═══ Input for this task
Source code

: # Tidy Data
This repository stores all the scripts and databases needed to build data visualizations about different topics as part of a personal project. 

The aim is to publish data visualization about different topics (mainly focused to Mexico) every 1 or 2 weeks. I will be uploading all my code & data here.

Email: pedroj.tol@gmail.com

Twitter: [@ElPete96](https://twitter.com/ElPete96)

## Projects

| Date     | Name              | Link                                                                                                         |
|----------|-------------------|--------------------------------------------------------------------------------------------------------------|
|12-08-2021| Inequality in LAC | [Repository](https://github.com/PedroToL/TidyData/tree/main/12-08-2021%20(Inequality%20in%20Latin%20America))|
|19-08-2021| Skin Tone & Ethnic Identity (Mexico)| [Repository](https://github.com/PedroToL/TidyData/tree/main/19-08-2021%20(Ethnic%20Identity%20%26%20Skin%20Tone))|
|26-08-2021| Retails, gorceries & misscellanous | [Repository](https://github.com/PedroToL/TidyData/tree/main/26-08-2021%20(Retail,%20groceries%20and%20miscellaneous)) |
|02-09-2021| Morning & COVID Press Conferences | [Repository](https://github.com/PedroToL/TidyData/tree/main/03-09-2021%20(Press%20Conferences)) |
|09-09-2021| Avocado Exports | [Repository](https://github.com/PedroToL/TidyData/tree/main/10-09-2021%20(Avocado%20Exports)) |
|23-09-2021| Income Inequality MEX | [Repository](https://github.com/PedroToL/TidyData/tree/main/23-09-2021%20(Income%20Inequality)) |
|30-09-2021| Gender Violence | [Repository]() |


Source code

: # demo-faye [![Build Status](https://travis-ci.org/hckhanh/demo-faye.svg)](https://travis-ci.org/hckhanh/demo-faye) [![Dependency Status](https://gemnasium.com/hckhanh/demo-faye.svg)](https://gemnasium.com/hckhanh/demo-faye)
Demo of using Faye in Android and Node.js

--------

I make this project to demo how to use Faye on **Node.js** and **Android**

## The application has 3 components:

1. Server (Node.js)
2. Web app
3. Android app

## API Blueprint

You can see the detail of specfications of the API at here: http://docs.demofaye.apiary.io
══════
* [Exercise]:
From the records above, how many lines include the word "topics"? Only the number is wanted.

* [Exercise answer]:
2